▸ MATERIAL SHOWN
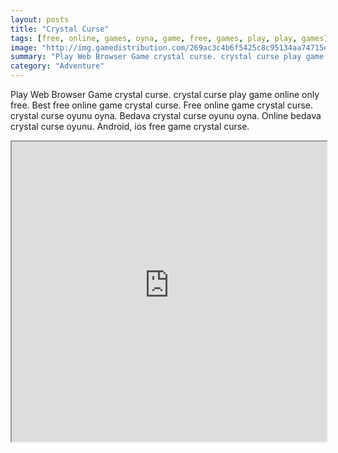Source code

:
 ```yaml
---
layout: posts
title: "Crystal Curse"
tags: [free, online, games, oyna, game, free, games, play, play, games]
image: "http://img.gamedistribution.com/269ac3c4b6f5425c8c95134aa74715e8.jpg"
summary: "Play Web Browser Game crystal curse. crystal curse play game online only free. Best free online game crystal curse. Free online game crystal curse. crystal curse oyunu oyna. Bedava crystal curse oyunu oyna. Online bedava crystal curse oyunu. Android, ios free game crystal curse."
category: "Adventure"
---
```


Play Web Browser Game crystal curse. crystal curse play game online only free. Best free online game crystal curse. Free online game crystal curse. crystal curse oyunu oyna. Bedava crystal curse oyunu oyna. Online bedava crystal curse oyunu. Android, ios free game crystal curse.

<iframe width="100%" height="480px;" src="http://flash.gamedistribution.com?game=269ac3c4b6f5425c8c95134aa74715e8"></iframe>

▸ AIM OF THE EXERCISE
Your task is to count the lines of the records that contain "http". Answer with only that number.

▸ REPLY
2